A literatura de crime e mistério entra em ascensão em sociedades afluentes como a norte-americana e a britânica, ávidas por um entretenimento literário em torno de contextos criminais bem enredados que capturassem o leitor a ter a ilusão de que participavam na descoberta do criminoso, conhecendo-lhe, nas entrelinhas, o móbil do crime ou dos crimes, o leitor sujeito à obrigação de acompanhar a operação detectivesca e procurar desvendar este ou aquele elemento em si revelador das maquinações desse génio criminoso.
E a partir das décadas de 1920 e 1930, deixando para trás essa gloriosa figura de Sherlock Holmes, que movimentou as massas de leitores britânicos, os EUA e o Reino Unido vão produzir admiráveis ficcionistas como Ellery Queen, Agatha Christie, Carter Dickson, Dorothy Sayers, Raymond Chandler ou S. S. Van Dine.
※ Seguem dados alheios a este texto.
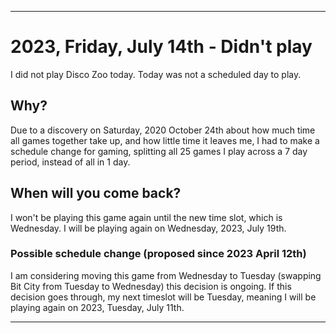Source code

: 
***

# 2023, Friday, July 14th - Didn't play

I did not play Disco Zoo today. Today was not a scheduled day to play.

## Why?

Due to a discovery on Saturday, 2020 October 24th about how much time all games together take up, and how little time it leaves me, I had to make a schedule change for gaming, splitting all 25 games I play across a 7 day period, instead of all in 1 day.

## When will you come back?

I won't be playing this game again until the new time slot, which is Wednesday. I will be playing again on Wednesday, 2023, July 19th.

### Possible schedule change (proposed since 2023 April 12th)

I am considering moving this game from Wednesday to Tuesday (swapping Bit City from Tuesday to Wednesday) this decision is ongoing. If this decision goes through, my next timeslot will be Tuesday, meaning I will be playing again on 2023, Tuesday, July 11th.

***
É deste último autor que nos vamos ocupar, dele temos gratas recordações da adolescência e da idade jovem graças a romances como Os Tipos do Bispo, O Caso Benson ou A Série Sangrenta, obra de 1928, já Van Dine é autor consagrado.

Van Dine, homem culto e com formação superior, engendrou um detetive de posses e pose aristocrata, petulante, amigo do promotor de justiça de Nova Iorque, este ficou a dever ao detetive amador a revelação de casos extraordinários, crimes aparentemente sem solução. Resta dizer o que guardo como fascinante nesta obra A Série Sangrenta, e que releio sempre com muito prazer. Como ele apresenta o seu herói:
“O homem que conseguiu, à custa de longas semanas de persistentes e, às vezes, infrutíferos esforços, descobrir a origem daquele terror, pertencia à melhor sociedade. Não estou autorizado a revelar o nome deste aristocrata, amigo íntimo do promotor de justiça do distrito, John T. X. Markham; para quantidade do relato, porém, chamar-lhe-ei Philo Vance.” E ele é assim apresentado: “Tinha então 34 anos. Era alto, vigoroso, elegante, e unicamente certa expressão sarcástica no seu semblante impedia que pudesse ser considerado muito formoso. Tinha vivacidade de espírito, grande sensibilidade e cultura. O êxito ruidoso que obteve ao encontrar solução para casos criminais, garantia-lhe a absoluta confiança do promotor de justiça.”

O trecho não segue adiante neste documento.